Mon grand-père communiste me répétait : « On peut dire ce qu’on veut de Mao, mais il a donné à chaque Chinois un bol de riz par jour ». Ayant grandi, je me suis aperçu qu’il récitait la propagande maoïste, alors que sévissait la plus grande famine qu’a connu l’humanité.

Après la catastrophe de « la révolution culturelle », un simple rétablissement de l’ordre public permit déjà une grande amélioration. Puis on donna un début de sécurité aux paysans en leur donnant un droit d’usage leurs terres, ce qui permit de nourrir normalement la population. Les réformes très progressives autorisant un secteur privé et l’ouverture sur l’étranger ont permis d’aller plus loin.

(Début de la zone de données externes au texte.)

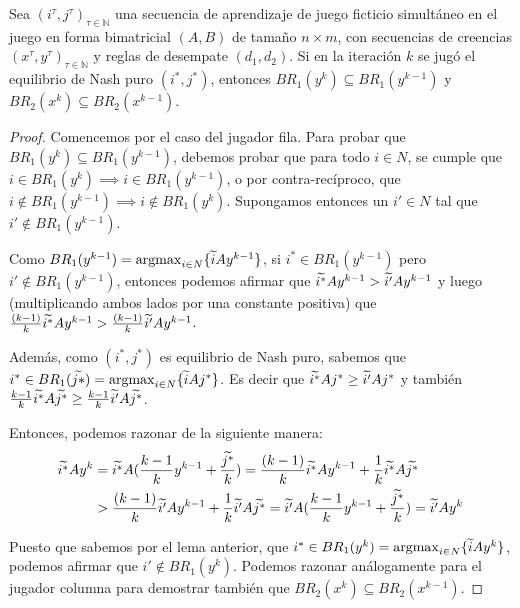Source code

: \begin{lemma}
    Sea $(i^\tau, j^\tau)_{\tau \in \mathbb{N}}$ una secuencia de aprendizaje de juego ficticio simultáneo en el juego en forma bimatricial $(A, B)$ de tamaño $n \times m$, con secuencias de creencias $(x^\tau, y^\tau)_{\tau \in \mathbb{N}}$ y reglas de desempate $(d_1, d_2)$. Si en la iteración $k$ se jugó el equilibrio de Nash puro $(i^*, j^*)$, entonces $BR_1(y^{k}) \subseteq BR_1(y^{k-1})$ y $BR_2(x^{k}) \subseteq BR_2(x^{k-1})$.
\end{lemma}

\begin{proof}
    Comencemos por el caso del jugador fila. Para probar que $BR_1(y^{k}) \subseteq BR_1(y^{k-1})$, debemos probar que para todo $i \in N$, se cumple que $i \in BR_1(y^{k}) \implies i \in BR_1(y^{k-1})$, o por contra-recíproco, que $i \notin BR_1(y^{k-1}) \implies i \notin BR_1(y^{k})$. Supongamos entonces un $i' \in N$ tal que $i' \notin BR_1(y^{k-1})$.

    Como $BR_1(y^{k-1}) = \operatorname*{argmax}_{i \in N} \{\widetilde{i}Ay^{k-1}\}$, si $i^* \in BR_1(y^{k-1})$ pero $i' \notin BR_1(y^{k-1})$, entonces podemos afirmar que $\widetilde{i^*}Ay^{k-1} > \widetilde{i'}Ay^{k-1}$ y luego (multiplicando ambos lados por una constante positiva) que $\frac{(k - 1)}{k} \widetilde{i^*}Ay^{k-1} > \frac{(k - 1)}{k} \widetilde{i'}Ay^{k-1}$.
    
    Además, como $(i^*, j^*)$ es equilibrio de Nash puro, sabemos que $i^* \in BR_1(\widetilde{j*}) = \operatorname*{argmax}_{i \in N} \{\widetilde{i}Aj^*\}$. Es decir que $\widetilde{i^*}Aj^* \ge \widetilde{i'}Aj^*$ y también $\frac{k - 1}{k} \widetilde{i^*}A\widetilde{j^*} \ge \frac{k - 1}{k} \widetilde{i'}A\widetilde{j^*}$.

    Entonces, podemos razonar de la siguiente manera:
    \begin{align*}
        \widetilde{i^*}Ay^k &= \widetilde{i^*}A(\frac{k - 1}{k} y^{k-1} + \frac{\widetilde{j^*}}{k}) = \frac{(k - 1)}{k} \widetilde{i^*}Ay^{k-1} + \frac{1}{k}\widetilde{i^*}A\widetilde{j^*}\\
        &> \frac{(k - 1)}{k} \widetilde{i'}Ay^{k-1} + \frac{1}{k}\widetilde{i'}A\widetilde{j^*} = \widetilde{i'}A(\frac{k - 1}{k} y^{k-1} + \frac{\widetilde{j^*}}{k}) = \widetilde{i'}Ay^k
    \end{align*}

    Puesto que sabemos por el lema anterior, que $i^* \in BR_1(y^{k}) = \operatorname*{argmax}_{i \in N} \{\widetilde{i}Ay^{k}\}$, podemos afirmar que $i' \notin BR_1(y^{k})$.
    Podemos razonar análogamente para el jugador columna para demostrar también que $BR_2(x^{k}) \subseteq BR_2(x^{k-1})$.
\end{proof}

Une partie de la croissance chinois est réelle et concrète : on mange à sa faim, on a en général un logement et souvent une voiture, du moins pour les natifs de la ville, les migrants internes étant bien moins lotis. L’amélioration est vertigineuse depuis une génération. Mais ce n’est pas un miracle.

Rappelons le calendrier :

  • 1978 : début des réformes, donc il y a 40 ans ! La Corée, Singapour et Formose ont fait mieux.
  • 1980 : zones économiques spéciales
  • 1989 Tien An Men
  • 1992 proclamation de l’économie socialiste de marché
  • 2001 la Chine rejoint l’OMC
  • 2008 crise mondiale dont la Chine sort par « le financement du n’importe quoi » par la dette
  • 2015-17 : essoufflement du modèle de développement

N’oublions pas qu’être en retard permet à un gouvernement sérieux de progresser très vite : les investisseurs étrangers apportent les méthodes d’organisation, les techniques, le matériel et en enseignent l’usage. Mais quand le retard diminue, le modèle s’essouffle, comme au Japon. Remarquons que cet essoufflement arrive à un niveau de développement très inférieur à celui de ce dernier pays, une démocratie libérale.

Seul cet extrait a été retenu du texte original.